Whenever a line below mentions the word "begin", that line should be copied.

**RECORDS PROVIDED**

== == ==

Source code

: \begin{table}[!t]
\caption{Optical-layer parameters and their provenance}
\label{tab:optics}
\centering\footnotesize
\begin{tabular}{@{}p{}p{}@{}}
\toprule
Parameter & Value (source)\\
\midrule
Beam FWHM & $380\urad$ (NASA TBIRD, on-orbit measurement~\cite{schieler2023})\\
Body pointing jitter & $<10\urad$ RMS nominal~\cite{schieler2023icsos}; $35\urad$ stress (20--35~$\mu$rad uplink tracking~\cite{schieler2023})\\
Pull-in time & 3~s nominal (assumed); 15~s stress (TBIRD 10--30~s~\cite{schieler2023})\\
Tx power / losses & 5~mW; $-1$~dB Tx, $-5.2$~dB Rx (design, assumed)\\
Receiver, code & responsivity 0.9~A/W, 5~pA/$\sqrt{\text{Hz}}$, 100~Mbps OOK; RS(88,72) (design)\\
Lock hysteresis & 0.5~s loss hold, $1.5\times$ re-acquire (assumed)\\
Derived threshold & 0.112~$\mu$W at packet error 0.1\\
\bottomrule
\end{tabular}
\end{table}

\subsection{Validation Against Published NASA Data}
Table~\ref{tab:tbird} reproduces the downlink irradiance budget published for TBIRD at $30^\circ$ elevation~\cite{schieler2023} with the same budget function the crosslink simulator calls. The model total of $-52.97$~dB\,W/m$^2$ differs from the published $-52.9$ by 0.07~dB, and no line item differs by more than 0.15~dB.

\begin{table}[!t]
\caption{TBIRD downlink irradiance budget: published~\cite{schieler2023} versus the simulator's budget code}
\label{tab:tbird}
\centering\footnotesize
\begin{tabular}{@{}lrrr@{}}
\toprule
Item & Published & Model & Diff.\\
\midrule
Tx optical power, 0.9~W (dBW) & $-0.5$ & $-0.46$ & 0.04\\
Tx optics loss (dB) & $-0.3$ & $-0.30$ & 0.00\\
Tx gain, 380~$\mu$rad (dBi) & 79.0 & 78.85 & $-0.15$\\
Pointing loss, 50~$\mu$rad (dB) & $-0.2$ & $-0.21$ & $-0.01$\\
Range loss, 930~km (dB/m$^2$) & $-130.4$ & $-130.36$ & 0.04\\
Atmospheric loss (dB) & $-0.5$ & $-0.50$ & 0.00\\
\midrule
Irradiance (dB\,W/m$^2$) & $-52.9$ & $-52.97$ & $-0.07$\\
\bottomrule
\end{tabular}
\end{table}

== == ==

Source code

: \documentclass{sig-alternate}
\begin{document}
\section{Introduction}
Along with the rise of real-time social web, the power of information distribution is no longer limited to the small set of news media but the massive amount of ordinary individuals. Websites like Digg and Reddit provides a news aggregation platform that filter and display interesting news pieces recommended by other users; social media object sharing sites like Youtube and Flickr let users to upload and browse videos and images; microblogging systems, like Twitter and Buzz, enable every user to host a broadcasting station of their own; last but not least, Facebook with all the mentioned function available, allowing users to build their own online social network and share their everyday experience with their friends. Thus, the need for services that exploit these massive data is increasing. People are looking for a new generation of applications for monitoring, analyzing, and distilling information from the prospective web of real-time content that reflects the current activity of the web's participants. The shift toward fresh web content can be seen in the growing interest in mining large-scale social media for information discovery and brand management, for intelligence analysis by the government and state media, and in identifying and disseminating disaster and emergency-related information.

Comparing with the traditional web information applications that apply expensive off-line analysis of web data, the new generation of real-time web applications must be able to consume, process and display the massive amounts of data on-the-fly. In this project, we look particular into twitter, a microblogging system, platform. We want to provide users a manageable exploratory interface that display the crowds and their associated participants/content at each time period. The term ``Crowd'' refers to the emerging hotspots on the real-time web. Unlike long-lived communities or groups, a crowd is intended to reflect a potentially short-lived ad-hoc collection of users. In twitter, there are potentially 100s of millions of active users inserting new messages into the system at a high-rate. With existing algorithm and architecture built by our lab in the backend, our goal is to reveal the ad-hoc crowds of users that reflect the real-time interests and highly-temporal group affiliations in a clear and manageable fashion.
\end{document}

== == ==

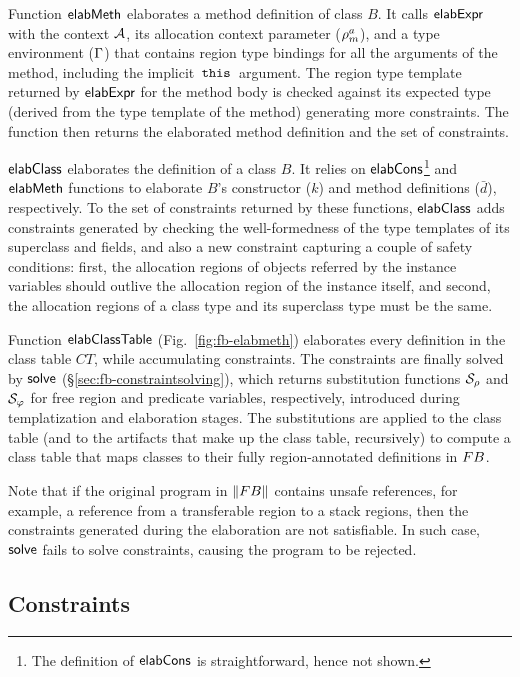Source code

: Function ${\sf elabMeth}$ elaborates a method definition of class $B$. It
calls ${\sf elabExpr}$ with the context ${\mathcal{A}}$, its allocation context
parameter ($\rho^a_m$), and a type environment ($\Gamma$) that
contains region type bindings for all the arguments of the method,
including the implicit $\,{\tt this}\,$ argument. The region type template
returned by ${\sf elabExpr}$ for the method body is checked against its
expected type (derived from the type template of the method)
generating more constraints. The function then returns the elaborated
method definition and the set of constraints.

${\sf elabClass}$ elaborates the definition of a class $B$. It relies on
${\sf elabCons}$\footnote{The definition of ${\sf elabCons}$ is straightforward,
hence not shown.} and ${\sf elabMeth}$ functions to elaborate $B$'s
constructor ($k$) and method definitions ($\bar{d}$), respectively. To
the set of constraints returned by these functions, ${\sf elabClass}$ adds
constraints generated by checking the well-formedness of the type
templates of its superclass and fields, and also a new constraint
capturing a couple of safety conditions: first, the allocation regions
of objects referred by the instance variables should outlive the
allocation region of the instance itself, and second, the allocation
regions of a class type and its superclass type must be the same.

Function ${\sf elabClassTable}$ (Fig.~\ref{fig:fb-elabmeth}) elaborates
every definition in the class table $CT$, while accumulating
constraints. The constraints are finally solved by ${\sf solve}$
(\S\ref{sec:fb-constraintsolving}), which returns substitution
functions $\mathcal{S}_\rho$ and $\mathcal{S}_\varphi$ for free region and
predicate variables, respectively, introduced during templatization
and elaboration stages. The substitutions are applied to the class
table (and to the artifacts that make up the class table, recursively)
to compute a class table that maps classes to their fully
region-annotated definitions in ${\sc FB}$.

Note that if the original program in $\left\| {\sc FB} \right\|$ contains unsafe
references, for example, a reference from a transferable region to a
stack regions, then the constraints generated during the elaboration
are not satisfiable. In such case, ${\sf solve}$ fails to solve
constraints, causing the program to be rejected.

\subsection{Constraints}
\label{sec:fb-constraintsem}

== == ==

**RESULT OF THE TASK**
: \begin{table}[!t]
\begin{tabular}{@{}p{}p{}@{}}
\begin{table}[!t]
\begin{tabular}{@{}lrrr@{}}
\begin{document}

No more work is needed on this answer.